Lots of sites i've been on have trophy fees for hogs. $150 for any hog over 175# or tusk longer than 1 1/2".. Not looking for a ranch that has trophy fees for hogs. Other species i understand but not hogs.(really gets my blood pressure up for places that do this)


----------



## Hardbait (Jul 31, 2007)

Try the JB Ranch, 936-544-0882 they are about 2 hrs from Houston. Lodging is also available.


----------



## Chunky (Oct 15, 2006)

I always have a good time at Double L down in Victoria, it is an exotic ranch but Pop's has lots of hogs as well. I think it is a 100 a day and you get a hog or two....check the web site. 

I am going to Diamond C in Feb, but it is not near Houston.


----------



## WillfishforFood (Apr 28, 2009)

man If i still had some hogs comming I would let you kill all you wanted for free. they just seem to have disappeared. Kinda wierd, but I have more deer now.


----------



## wet dreams (May 21, 2004)

WillfishforFood said:


> man If i still had some hogs comming I would let you kill all you wanted for free. they just seem to have disappeared. Kinda wierd, but I have more deer now.


If your worried>>DON'T, they WILL be back and more of m....WW


----------



## ccrocker1313 (Oct 23, 2005)

Chambers Ranch 830-363-4252


----------



## Pier Pressure (Aug 30, 2009)

ccrocker1313 said:


> Chambers Ranch 830-363-4252


Where is that at?
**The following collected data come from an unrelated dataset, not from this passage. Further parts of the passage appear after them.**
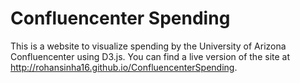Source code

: # Confluencenter Spending
This is a website to visualize spending by the University of Arizona Confluencenter using D3.js.
You can find a live version of the site at http://rohansinha16.github.io/ConfluencenterSpending.
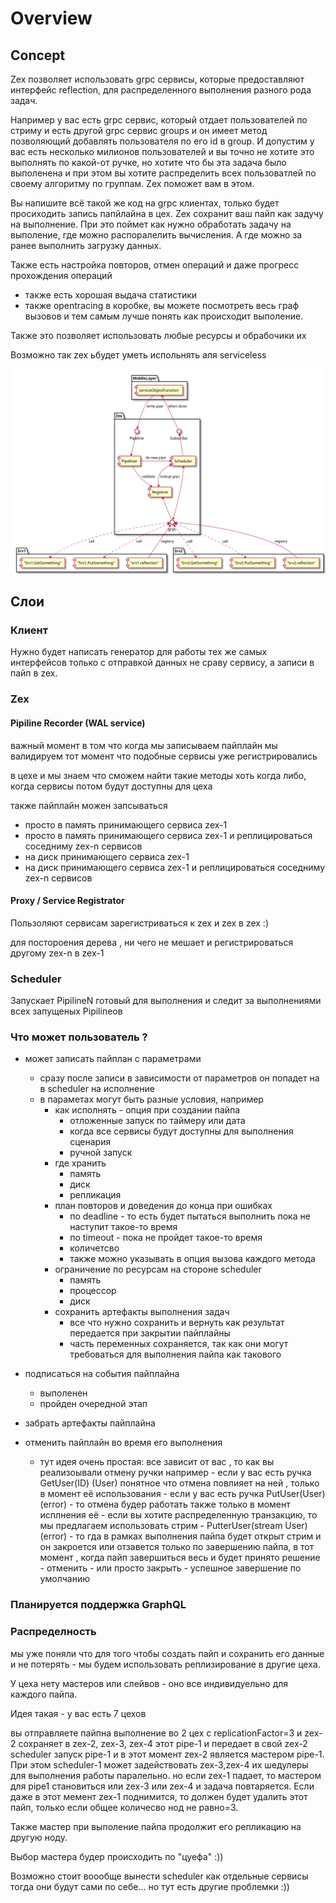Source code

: # Overview

## Concept

Zex позволяет использовать grpc сервисы, которые предоставляют интерфейс reflection, для распределенного выполнения разного рода задач.

Например у вас есть grpc сервис, который отдает пользователей по стриму и есть другой grpc сервис groups и он имеет метод позволяющий
добавлять пользователя по его id в group. И допустим у вас есть несколько милионов пользователей и вы точно не хотите это выполнять по какой-от ручке,
но хотите что бы эта задача было выполенена и при этом вы хотите распределить всех пользоватлей по своему алгоритму по группам. Zex поможет вам в этом.

Вы напишите всё такой же код на grpc клиентах, только будет просиходить запись папйлайна в цех. Zex сохранит ваш пайп как задучу на выполнение.
При это поймет как нужно обработать задачу на выполение, где можно распоралелить вычисления. А где можно за ранее выполнить загрузку данных.

Также есть настройка повторов, отмен операций и даже прогресс прохождения операций

+ также есть хорошая выдача статистики
+ также opentracing в коробке, вы можете посмотреть весь граф вызовов и тем самым лучше понять как происходит выполение.

Также это позволяет использовать любые ресурсы и обрабочики их

Возможно так zex ьбудет уметь испольнять аля serviceless

![](./zex-components.svg)


## Слои

### Клиент

Нужно будет написать генератор для работы тех же самых интерфейсов только с отправкой данных не сраву сервису, а записи в пайп в zex.

### Zex

#### Pipiline Recorder (WAL service)

важный момент в том что когда мы записываем пайплайн мы валидируем тот момент что подобные сервисы уже регистрировались

в цехе и мы знаем что сможем найти такие методы хоть когда либо, когда сервисы потом будут доступны для цеха

также пайплайн можен запсываться

 - просто в память принимающего сервиса zex-1
 - просто в память принимающего сервиса zex-1 и реплицироваться соседниму zex-n сервисов
 - на диск принимающего сервиса zex-1
 - на диcк принимающего сервиса zex-1 и реплицироваться соседниму zex-n сервисов


#### Proxy / Service Registrator

Пользоляют сервисам зарегистриваться к zex и zex в zex :)

для постороения дерева , ни чего не мешает и регистрироваться другому zex-n в zex-1

### Scheduler

Запускает PipilineN готовый для выполнения и следит за выполнениями всех запущеных Pipilineов


### Что может пользователь ?

-  может записать пайплан с параметрами
   - сразу после записи в зависимости от параметров он попадет на в scheduler на исполнение
   - в параметах могут быть разные условия, например
      - как исполнять - опция при создании  пайпа
        - отложенные запуск по таймеру или дата
        - когда все сервисы будут доступны для выполнения сценария
        - ручной запуск
      - где хранить
        - память
        - диск
        - репликация
      - план повторов и доведения до конца при ошибках
        - по deadline - то есть будет пытаться выполнить пока не наступит такое-то время
        - по timeout - пока не пройдет такое-то время
        - количетсво
        - также можно указывать в опция вызова каждого метода
      - ограничение по ресурсам на стороне scheduler
        - память
        - процессор
        - диск
      - сохранить артефакты выполнения задач
        - все что нужно сохранить и вернуть как результат передается при закрытии пайплайны
        - часть переменных сохраняется, так как они могут требоваться для выполнения пайпа как такового

 - подписаться на события пайплайна

    - выполенен
    - пройден очередной этап

 - забрать артефакты пайплайна

 - отменить пайплайн во время его выполнения
   - тут идея очень простая:
      все зависит от вас , то как вы реализоывали отмену ручки
       например
         - если у вас есть ручка GetUser(ID) (User) понятное что отмена повлияет на ней , только в момент её использования
         - если у вас есть ручка PutUser(User) (error) - то отмена будер работать также только в момент исплнения её
         - если вы хотите распределенную транзакцию, то мы предлагаем использовать стрим
            - PutterUser(stream User) (error) - то гда в рамках выполнения пайпа будет открыт стрим и он закроется или отзавется
             только по завершению пайпа, в тот момент , когда пайп завершиться весь и будет принято решение
              - отменить
              - или просто закрыть - успешное завершение по умолчанию


### Планируется поддержка GraphQL


### Распределность

мы уже поняли что для того чтобы создать пайп и сохранить его данные и не потерять - мы будем использовать реплизирование
в другие цеха.

У цеха нету мастеров или слейвов - оно все индивидуельно для каждого пайпа.

Идея такая - у вас есть 7 цехов

вы отправляете пайпна выполнение во 2 цех с replicationFactor=3
и zex-2 сохраняет в zex-2, zex-3, zex-4 этот pipe-1 и передает в свой zex-2 sсheduler запуск pipe-1
и в этот момент zex-2 является мастером pipe-1. При этом scheduler-1 может задействовать zex-3,zex-4 их шедулеры для
выполнения работы паралельно. но если zex-1 падает, то мастером для pipe1 становиться или zex-3 или zex-4 и задача повтаряется.
Если даже в этот мемент zex-1 поднимится, то должен будет удалить этот пайп, только если общее количесво нод не равно=3.

Также мастер при выполение пайпа продолжит его репликацию на другую ноду.


Выбор мастера будер происходить по "цуефа" :))


Возможно стоит воообще вынести scheduler как отдельные сервисы тогда они будут сами по себе... но тут есть другие проблемки :))

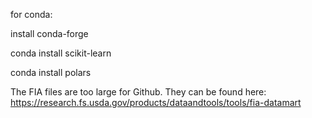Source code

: for conda:

  install conda-forge
  
  conda install scikit-learn
  
  conda install polars
  

The FIA files are too large for Github. They can be found here:
https://research.fs.usda.gov/products/dataandtools/tools/fia-datamart

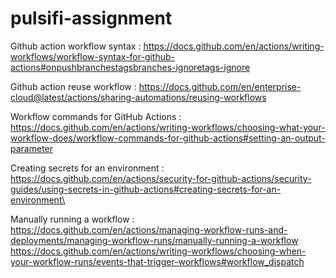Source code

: # pulsifi-assignment
Github action workflow syntax : https://docs.github.com/en/actions/writing-workflows/workflow-syntax-for-github-actions#onpushbranchestagsbranches-ignoretags-ignore

Github action reuse workflow : https://docs.github.com/en/enterprise-cloud@latest/actions/sharing-automations/reusing-workflows

Workflow commands for GitHub Actions : https://docs.github.com/en/actions/writing-workflows/choosing-what-your-workflow-does/workflow-commands-for-github-actions#setting-an-output-parameter

Creating secrets for an environment : https://docs.github.com/en/actions/security-for-github-actions/security-guides/using-secrets-in-github-actions#creating-secrets-for-an-environment\

Manually running a workflow : https://docs.github.com/en/actions/managing-workflow-runs-and-deployments/managing-workflow-runs/manually-running-a-workflow 
https://docs.github.com/en/actions/writing-workflows/choosing-when-your-workflow-runs/events-that-trigger-workflows#workflow_dispatch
Ide really like to get back into bow hunting hogs.


----------



## texasarrowhead (Jun 13, 2004)

I have a place PM me.$75.00 for all weekend.


----------



## sqiggy (Aug 30, 2007)

texasarrowhead said:


> I have a place PM me.$75.00 for all weekend.


And we don't have any trophy fees or any other "hidden" fees!!


----------



## mangomania (Nov 12, 2005)

Wow tx thats an awesome price. Is that just a special price, or the regular price? I dont mean to steal the thread, sorry.


----------



## Bucksnort (Jun 29, 2004)

I've heard this place is about as sure of a deal you will get with a bow. Never been there but have a bud that has gone several times and they always enjoy it.
http://www.huntnshoot.com/index.html


----------



## Buzzbait (Jun 20, 2004)

I know of 2 places right outside of Columbus. Not sure on the prices. PM me for the info.


----------



## 11andy11 (Aug 12, 2004)

I used to go to boarcreek.com at least once a year. Back then it was $350 for the weekend including awesome food and decent lodging for Friday through Sunday. Don't know what the prices are now.


----------